Before the Summit’s opening, the Secretary General of the Organization of American States (OAS), José Miguel Insulza, said that the summit is not about the FTAA and that the FTAA issue was causing problems for the summit’s closing declaration.

Venezuela’s Foreign Minister, Ali Rodriguez, said this morning that it was the U.S. government’s fault that no consensus had been reached on the final declaration because the U.S. is insisting that the FTAA be mentioned in the declaration. “Two positions are facing each other: those who want to support integration on the basis of competition and the other that wants to promote integration on the basis of economic complementarity, cooperation, solidarity, and respect for sovereignty,” said Rodriguez.

Also, reports emerged that the U.S. wanted to mention that there are 98 million people in Latin America living with less than one dollar per day. Venezuela insisted that the document should also mention the over 37 million poor in the U.S.

As has become customary at Latin American summits, Venezuela is presenting a wide range of proposals, such as a campaign to eradicate illiteracy in Latin America, the training of 200,000 doctors in the next ten years, who would dedicate themselves to treating the poor of the continent, the construction of large factories for the production of generic medicines, to provide free medicine to the poor, and the creation of a Bank of the South.

Protests Greet Bush in Argentina, Chavez Speaks at Counter-Summit

Before heading to the opening of the 4th Summit of the Americas, Chavez gave a speech at a “counter-summit,” the 3rd Peoples’ Summit, where he reiterated his opposition to the FTAA and his belief that the FTAA was dead.

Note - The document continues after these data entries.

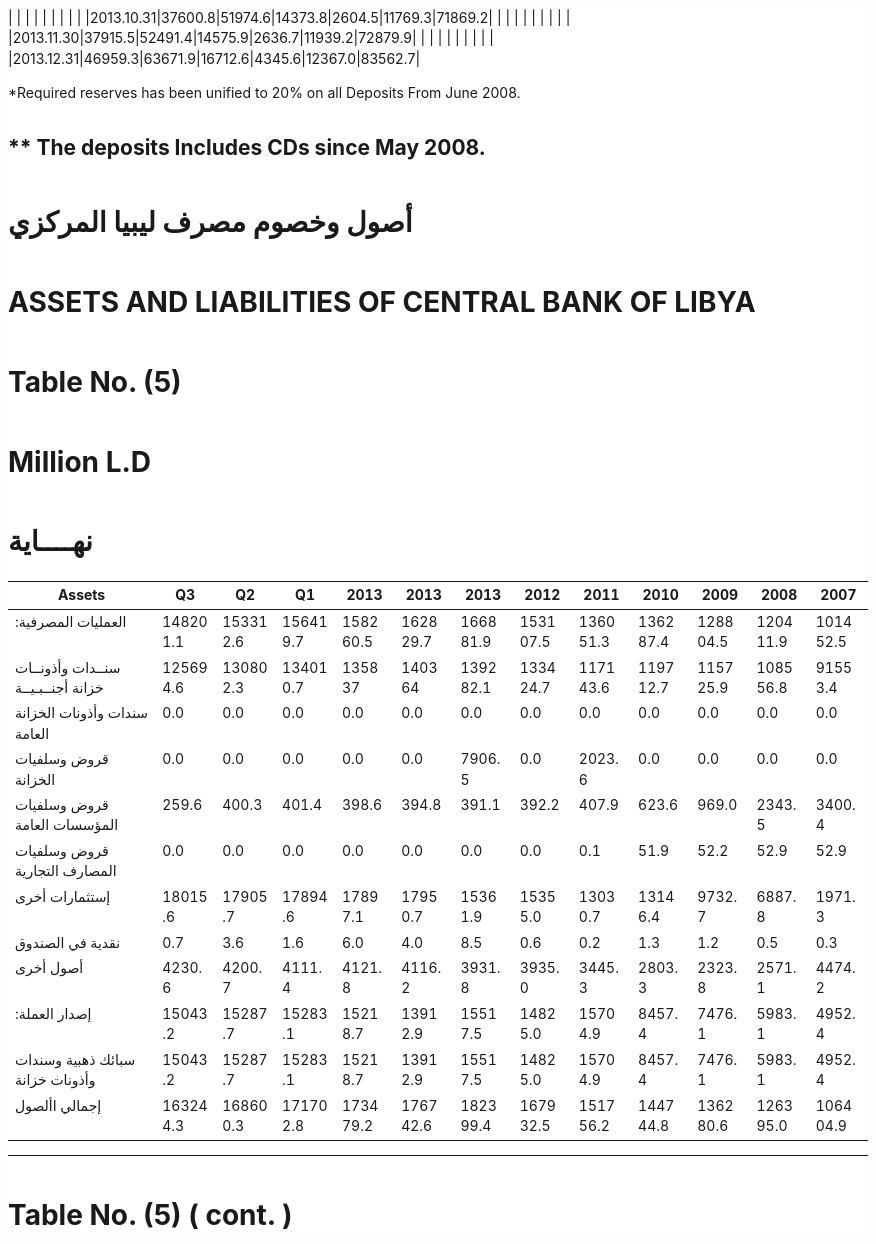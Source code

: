| | | | | | | | | |2013.10.31|37600.8|51974.6|14373.8|2604.5|11769.3|71869.2|
| | | | | | | | | |2013.11.30|37915.5|52491.4|14575.9|2636.7|11939.2|72879.9|
| | | | | | | | | |2013.12.31|46959.3|63671.9|16712.6|4345.6|12367.0|83562.7|

*Required reserves has been unified to 20% on all Deposits From June 2008.

** The deposits Includes CDs since May 2008.
---
# أصول وخصوم مصرف ليبيا المركزي

# ASSETS AND LIABILITIES OF CENTRAL BANK OF LIBYA

# Table No. (5)

# Million L.D

# نهــــاية

|Assets|Q3|Q2|Q1|2013|2013|2013|2012|2011|2010|2009|2008|2007|
|---|---|---|---|---|---|---|---|---|---|---|---|---|
|:العمليات المصرفية|148201.1|153312.6|156419.7|158260.5|162829.7|166881.9|153107.5|136051.3|136287.4|128804.5|120411.9|101452.5|
|سنــدات وأذونــات خزانة أجنــبـيــة|125694.6|130802.3|134010.7|135837|140364|139282.1|133424.7|117143.6|119712.7|115725.9|108556.8|91553.4|
|سندات وأذونات الخزانة العامة|0.0|0.0|0.0|0.0|0.0|0.0|0.0|0.0|0.0|0.0|0.0|0.0|
|قروض وسلفيات الخزانة|0.0|0.0|0.0|0.0|0.0|7906.5|0.0|2023.6|0.0|0.0|0.0|0.0|
|قروض وسلفيات المؤسسات العامة|259.6|400.3|401.4|398.6|394.8|391.1|392.2|407.9|623.6|969.0|2343.5|3400.4|
|قروض وسلفيات المصارف التجارية|0.0|0.0|0.0|0.0|0.0|0.0|0.0|0.1|51.9|52.2|52.9|52.9|
|إستثمارات أخرى|18015.6|17905.7|17894.6|17897.1|17950.7|15361.9|15355.0|13030.7|13146.4|9732.7|6887.8|1971.3|
|نقدية في الصندوق|0.7|3.6|1.6|6.0|4.0|8.5|0.6|0.2|1.3|1.2|0.5|0.3|
|أصول أخرى|4230.6|4200.7|4111.4|4121.8|4116.2|3931.8|3935.0|3445.3|2803.3|2323.8|2571.1|4474.2|
|:إصدار العملة|15043.2|15287.7|15283.1|15218.7|13912.9|15517.5|14825.0|15704.9|8457.4|7476.1|5983.1|4952.4|
|سبائك ذهبية وسندات وأذونات خزانة|15043.2|15287.7|15283.1|15218.7|13912.9|15517.5|14825.0|15704.9|8457.4|7476.1|5983.1|4952.4|
|إجمالي األصول|163244.3|168600.3|171702.8|173479.2|176742.6|182399.4|167932.5|151756.2|144744.8|136280.6|126395.0|106404.9|
---
# Table No. (5) ( cont. )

Chavez also renewed his call for socialism, saying, “the construction of socialism is for us reason to live, an ideological and political impulse … it is about saving life on this planet.” Chavez added that he will present the conclusions of the Peoples’ Summit to the Summit of the Americas.

Participants in the Peoples’ Summit included soccer star Diego Maradonna, Nobel laureate Adolfo Perez Esquivel, and Cuban folk singer Silvio Rodriguez, among other left intellectuals and artists of Latin America.

Later, once the Summit of the Americas began at 4pm, protests, which included a wide variety of labor unions and left groups in the streets of Mar del Plata, turned violent as protestors and police clashed.